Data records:
--------------------------------------------------

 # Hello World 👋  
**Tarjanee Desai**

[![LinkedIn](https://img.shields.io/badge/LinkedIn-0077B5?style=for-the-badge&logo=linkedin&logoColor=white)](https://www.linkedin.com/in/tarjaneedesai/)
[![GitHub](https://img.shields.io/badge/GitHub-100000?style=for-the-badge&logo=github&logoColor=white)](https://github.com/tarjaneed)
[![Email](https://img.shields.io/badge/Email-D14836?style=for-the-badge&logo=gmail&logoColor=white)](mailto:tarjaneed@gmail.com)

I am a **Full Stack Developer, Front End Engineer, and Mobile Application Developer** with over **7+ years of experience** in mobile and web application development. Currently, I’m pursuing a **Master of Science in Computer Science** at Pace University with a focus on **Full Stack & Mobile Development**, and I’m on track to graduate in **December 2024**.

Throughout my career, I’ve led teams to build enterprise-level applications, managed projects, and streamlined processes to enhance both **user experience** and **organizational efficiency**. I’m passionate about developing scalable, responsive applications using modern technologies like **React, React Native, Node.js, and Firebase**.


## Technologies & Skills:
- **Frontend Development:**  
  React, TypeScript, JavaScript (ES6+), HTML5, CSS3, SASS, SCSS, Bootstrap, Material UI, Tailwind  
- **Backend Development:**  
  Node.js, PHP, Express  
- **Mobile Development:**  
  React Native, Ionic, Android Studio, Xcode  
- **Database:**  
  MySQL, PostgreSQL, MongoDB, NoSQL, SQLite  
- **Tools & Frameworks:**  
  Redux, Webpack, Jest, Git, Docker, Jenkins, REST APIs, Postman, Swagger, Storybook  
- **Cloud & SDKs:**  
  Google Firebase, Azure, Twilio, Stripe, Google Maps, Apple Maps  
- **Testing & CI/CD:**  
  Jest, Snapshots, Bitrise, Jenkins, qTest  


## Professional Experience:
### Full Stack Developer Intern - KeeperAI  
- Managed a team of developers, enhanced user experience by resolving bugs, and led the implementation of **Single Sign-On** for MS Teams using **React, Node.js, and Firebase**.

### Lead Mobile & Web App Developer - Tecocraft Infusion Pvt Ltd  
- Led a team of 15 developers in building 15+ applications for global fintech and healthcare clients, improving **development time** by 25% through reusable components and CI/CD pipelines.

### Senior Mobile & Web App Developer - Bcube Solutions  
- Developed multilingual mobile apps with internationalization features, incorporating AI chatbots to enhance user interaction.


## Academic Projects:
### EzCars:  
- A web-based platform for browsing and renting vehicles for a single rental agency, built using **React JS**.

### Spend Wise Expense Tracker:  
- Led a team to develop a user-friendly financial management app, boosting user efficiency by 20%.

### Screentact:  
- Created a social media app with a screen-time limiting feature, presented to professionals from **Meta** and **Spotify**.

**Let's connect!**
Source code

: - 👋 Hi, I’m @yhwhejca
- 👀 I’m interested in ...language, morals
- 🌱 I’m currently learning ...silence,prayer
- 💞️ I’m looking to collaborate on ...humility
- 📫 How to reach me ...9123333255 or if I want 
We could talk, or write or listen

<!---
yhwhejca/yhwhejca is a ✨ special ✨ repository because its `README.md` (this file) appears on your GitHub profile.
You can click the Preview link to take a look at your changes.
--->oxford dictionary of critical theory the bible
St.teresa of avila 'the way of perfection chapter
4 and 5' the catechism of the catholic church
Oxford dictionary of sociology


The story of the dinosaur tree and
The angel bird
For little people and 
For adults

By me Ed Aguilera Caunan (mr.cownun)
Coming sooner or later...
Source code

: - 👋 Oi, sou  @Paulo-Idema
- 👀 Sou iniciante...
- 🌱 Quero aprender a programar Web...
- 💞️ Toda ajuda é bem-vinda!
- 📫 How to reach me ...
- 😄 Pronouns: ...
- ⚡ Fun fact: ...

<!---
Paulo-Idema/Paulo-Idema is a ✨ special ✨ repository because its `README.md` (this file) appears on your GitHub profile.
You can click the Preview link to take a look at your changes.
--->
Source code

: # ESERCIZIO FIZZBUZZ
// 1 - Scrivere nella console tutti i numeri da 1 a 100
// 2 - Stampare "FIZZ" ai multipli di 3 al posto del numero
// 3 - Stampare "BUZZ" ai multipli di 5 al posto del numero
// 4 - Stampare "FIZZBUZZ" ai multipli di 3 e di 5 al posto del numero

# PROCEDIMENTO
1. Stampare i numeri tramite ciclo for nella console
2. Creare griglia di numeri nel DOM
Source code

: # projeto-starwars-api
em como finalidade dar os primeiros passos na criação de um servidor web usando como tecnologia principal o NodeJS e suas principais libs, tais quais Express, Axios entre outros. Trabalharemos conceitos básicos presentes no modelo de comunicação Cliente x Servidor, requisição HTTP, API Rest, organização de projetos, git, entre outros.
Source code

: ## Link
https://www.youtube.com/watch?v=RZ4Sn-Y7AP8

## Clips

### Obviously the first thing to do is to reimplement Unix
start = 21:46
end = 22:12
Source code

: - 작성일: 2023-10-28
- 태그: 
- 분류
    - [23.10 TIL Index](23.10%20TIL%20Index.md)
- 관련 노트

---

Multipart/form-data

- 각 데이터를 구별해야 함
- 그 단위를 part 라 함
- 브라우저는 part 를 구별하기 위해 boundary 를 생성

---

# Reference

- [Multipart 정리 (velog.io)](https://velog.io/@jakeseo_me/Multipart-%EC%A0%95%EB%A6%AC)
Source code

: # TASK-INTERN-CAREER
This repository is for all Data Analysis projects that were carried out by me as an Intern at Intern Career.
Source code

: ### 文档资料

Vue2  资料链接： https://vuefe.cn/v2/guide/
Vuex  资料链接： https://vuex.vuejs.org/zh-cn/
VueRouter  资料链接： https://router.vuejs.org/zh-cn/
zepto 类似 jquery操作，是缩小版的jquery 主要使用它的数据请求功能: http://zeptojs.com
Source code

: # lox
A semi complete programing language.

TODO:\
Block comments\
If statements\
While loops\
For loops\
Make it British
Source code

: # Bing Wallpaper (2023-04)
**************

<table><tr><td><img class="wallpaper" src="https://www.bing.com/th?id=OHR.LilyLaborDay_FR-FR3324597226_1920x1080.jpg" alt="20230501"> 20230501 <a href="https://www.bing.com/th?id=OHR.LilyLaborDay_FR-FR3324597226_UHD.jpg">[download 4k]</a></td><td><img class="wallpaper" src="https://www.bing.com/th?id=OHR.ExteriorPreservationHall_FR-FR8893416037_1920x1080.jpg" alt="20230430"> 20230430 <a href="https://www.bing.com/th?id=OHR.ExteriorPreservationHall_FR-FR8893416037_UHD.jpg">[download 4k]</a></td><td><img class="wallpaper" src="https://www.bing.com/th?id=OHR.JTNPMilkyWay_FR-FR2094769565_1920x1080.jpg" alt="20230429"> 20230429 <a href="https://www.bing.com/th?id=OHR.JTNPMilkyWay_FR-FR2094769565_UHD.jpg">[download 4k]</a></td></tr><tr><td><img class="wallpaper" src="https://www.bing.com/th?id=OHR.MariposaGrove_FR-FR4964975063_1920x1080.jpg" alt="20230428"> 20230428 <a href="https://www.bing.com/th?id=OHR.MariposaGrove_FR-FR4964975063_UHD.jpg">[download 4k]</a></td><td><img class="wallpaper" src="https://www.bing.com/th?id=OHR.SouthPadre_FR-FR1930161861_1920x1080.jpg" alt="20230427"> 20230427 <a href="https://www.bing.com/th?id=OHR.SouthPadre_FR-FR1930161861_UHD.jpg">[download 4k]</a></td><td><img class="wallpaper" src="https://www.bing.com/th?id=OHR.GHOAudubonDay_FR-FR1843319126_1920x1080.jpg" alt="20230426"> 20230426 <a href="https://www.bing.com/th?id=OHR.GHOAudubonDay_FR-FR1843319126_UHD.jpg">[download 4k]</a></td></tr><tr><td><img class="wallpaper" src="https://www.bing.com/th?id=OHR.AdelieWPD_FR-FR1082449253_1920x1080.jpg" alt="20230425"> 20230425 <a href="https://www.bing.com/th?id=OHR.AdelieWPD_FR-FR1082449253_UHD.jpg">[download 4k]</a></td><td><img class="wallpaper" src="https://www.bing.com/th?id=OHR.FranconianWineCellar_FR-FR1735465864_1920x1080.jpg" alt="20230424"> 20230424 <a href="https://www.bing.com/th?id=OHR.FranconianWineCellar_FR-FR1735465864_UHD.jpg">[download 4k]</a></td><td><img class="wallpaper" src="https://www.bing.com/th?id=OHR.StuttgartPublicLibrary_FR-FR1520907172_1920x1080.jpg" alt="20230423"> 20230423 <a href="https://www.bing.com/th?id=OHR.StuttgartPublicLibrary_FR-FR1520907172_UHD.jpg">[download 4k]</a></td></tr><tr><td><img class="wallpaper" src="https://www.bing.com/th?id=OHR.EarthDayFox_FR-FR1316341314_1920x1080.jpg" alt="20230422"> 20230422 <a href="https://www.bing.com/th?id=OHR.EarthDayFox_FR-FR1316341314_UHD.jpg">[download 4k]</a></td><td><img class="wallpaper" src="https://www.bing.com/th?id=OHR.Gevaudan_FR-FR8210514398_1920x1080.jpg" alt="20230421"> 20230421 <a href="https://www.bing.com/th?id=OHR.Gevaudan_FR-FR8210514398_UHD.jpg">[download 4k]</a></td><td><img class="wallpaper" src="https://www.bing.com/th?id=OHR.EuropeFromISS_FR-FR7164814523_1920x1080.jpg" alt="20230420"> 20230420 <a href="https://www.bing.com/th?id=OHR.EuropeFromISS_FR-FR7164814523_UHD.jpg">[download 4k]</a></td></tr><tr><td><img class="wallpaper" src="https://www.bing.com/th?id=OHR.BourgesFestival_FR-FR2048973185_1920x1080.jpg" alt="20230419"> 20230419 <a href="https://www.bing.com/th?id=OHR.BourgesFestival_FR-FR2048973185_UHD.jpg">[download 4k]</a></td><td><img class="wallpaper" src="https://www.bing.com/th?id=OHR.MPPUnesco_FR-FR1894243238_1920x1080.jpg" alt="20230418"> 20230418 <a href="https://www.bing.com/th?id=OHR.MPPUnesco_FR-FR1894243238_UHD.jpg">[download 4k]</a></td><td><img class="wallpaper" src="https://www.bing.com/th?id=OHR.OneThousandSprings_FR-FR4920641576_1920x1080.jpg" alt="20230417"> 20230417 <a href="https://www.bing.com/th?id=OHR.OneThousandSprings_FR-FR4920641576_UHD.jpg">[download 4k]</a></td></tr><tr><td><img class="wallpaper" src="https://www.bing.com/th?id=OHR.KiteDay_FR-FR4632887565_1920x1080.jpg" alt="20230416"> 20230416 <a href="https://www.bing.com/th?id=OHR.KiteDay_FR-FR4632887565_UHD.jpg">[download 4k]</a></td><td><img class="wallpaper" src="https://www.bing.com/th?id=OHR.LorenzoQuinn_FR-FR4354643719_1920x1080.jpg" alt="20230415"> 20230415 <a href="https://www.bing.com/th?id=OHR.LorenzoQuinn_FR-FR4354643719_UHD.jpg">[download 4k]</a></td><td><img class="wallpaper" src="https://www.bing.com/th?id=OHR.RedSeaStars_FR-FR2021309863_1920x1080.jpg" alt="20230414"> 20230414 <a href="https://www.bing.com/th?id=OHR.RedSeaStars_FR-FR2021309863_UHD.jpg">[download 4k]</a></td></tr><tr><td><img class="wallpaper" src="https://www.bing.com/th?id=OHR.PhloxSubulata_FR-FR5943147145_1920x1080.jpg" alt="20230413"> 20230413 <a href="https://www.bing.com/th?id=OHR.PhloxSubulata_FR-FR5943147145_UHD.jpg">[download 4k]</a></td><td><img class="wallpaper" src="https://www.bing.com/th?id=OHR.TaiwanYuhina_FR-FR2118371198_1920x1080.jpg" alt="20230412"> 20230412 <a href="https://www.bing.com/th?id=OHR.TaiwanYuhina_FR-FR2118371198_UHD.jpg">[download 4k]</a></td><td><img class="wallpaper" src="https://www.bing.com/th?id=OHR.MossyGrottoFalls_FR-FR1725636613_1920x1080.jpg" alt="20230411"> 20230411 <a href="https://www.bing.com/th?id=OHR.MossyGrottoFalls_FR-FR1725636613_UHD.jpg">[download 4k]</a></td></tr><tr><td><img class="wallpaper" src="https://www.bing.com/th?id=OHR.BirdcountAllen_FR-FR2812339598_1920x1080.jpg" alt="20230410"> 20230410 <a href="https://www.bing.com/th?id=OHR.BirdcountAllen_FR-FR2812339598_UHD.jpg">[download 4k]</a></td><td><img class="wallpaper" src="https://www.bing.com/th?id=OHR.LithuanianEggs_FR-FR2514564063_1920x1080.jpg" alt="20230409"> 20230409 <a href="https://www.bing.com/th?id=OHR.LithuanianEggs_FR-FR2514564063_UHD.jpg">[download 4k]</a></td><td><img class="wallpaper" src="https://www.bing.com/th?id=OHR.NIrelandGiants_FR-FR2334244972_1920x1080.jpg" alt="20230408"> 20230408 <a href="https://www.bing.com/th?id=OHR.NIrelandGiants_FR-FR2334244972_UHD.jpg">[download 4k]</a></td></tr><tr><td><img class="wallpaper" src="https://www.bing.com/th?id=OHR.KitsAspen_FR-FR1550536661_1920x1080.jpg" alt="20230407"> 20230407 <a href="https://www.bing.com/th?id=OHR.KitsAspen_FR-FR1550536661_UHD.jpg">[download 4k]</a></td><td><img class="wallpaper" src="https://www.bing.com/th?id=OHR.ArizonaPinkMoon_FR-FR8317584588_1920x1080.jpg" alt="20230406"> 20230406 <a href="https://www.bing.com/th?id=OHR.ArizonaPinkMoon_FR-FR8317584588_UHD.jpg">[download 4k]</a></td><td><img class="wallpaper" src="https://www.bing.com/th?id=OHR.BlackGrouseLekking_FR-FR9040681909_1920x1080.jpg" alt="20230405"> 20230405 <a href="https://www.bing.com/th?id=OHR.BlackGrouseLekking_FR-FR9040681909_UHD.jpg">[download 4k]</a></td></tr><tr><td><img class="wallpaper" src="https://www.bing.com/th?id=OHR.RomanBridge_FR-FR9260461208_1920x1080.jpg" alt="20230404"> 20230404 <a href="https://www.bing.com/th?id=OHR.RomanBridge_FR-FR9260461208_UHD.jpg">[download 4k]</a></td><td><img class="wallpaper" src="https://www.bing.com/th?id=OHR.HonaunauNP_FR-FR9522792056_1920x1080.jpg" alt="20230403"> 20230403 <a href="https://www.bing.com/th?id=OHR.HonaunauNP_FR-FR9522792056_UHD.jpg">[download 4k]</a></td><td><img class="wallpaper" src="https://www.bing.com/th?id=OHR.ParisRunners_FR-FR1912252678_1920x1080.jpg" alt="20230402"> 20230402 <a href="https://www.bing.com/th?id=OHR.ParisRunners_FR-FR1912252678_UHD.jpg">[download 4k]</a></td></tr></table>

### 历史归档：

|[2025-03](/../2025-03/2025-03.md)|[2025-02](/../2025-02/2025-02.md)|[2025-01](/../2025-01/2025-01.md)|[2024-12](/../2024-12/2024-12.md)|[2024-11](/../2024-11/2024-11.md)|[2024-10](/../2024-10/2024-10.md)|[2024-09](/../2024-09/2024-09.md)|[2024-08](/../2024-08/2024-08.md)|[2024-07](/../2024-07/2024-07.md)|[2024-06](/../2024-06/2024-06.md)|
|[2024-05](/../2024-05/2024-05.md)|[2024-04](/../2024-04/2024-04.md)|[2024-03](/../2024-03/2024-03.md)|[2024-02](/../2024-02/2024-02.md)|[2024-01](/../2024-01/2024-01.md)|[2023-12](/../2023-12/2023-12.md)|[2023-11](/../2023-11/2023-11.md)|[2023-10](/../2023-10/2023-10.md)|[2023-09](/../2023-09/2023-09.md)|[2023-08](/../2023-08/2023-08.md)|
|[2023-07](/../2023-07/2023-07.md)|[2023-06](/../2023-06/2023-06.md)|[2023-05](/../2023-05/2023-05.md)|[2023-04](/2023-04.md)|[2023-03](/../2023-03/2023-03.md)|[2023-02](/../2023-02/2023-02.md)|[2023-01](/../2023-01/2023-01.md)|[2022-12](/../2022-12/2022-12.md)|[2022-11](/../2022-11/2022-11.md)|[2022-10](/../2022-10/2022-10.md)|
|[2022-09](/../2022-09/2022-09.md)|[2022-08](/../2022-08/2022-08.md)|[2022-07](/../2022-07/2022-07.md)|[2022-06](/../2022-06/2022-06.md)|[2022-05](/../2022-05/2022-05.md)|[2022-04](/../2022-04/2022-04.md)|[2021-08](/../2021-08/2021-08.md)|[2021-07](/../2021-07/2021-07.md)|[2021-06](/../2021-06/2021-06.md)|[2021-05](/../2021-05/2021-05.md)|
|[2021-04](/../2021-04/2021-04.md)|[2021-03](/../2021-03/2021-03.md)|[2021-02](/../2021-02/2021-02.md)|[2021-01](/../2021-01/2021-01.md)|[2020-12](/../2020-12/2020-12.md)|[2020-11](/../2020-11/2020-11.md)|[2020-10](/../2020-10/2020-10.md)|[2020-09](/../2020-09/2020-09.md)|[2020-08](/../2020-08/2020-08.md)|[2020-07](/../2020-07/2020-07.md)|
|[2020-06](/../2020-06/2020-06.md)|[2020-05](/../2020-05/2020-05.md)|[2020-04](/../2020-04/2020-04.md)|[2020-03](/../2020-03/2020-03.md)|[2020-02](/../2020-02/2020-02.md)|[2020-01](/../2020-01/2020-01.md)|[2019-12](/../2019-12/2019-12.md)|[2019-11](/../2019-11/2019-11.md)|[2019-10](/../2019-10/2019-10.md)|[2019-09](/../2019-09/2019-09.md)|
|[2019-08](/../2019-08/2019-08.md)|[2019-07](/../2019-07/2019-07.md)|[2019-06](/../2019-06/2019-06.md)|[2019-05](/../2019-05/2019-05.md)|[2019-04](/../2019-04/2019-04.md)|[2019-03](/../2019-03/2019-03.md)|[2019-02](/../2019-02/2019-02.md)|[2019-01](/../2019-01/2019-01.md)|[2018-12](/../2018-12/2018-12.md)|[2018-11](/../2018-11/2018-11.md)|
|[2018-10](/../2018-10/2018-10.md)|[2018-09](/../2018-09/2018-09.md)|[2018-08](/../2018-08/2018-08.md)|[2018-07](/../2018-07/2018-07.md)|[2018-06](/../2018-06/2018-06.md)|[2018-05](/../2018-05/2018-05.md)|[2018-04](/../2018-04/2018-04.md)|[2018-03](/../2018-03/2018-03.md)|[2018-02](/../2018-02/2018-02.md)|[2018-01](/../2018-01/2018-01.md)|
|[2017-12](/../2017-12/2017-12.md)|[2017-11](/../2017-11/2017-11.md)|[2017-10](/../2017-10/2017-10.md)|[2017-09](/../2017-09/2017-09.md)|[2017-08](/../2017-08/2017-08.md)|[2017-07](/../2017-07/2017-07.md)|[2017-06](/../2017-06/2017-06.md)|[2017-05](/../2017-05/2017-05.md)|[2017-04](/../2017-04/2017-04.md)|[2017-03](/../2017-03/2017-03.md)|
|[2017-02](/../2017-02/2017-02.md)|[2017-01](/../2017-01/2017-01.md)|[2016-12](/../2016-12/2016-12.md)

--------------------------------------------------

The answer should be a single number: how many lines of the entries hold "multipli".

Output for this exercise: 3